● Task details
Pull every line containing the word "given" from the records.

Start of Dataset entries

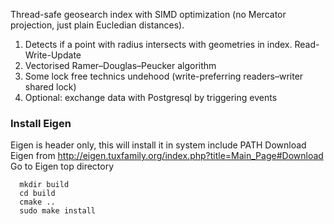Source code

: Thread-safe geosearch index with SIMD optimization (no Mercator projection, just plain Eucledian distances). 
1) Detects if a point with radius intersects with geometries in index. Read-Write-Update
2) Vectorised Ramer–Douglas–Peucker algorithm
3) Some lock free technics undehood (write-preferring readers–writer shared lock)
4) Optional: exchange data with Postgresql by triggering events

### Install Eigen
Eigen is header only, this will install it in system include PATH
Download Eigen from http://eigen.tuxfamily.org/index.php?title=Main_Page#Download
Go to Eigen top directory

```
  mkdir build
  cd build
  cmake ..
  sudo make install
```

End of Dataset entries
Start of Dataset entries

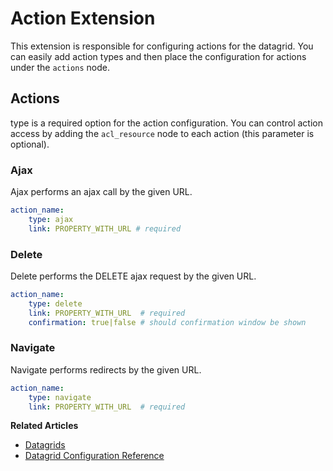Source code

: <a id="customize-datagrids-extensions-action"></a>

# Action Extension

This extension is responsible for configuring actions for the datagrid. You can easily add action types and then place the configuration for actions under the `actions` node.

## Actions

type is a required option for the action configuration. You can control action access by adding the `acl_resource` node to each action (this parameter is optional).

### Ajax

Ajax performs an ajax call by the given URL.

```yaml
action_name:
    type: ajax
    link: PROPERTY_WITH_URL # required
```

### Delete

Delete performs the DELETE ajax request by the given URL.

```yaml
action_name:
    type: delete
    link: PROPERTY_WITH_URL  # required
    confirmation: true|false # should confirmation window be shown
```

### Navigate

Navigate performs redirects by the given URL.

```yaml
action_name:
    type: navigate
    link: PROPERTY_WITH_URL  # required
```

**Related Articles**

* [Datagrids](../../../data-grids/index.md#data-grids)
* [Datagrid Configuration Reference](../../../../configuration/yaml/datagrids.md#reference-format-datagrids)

End of Dataset entries

● Expected answer
Ajax performs an ajax call by the given URL.
Delete performs the DELETE ajax request by the given URL.
Navigate performs redirects by the given URL.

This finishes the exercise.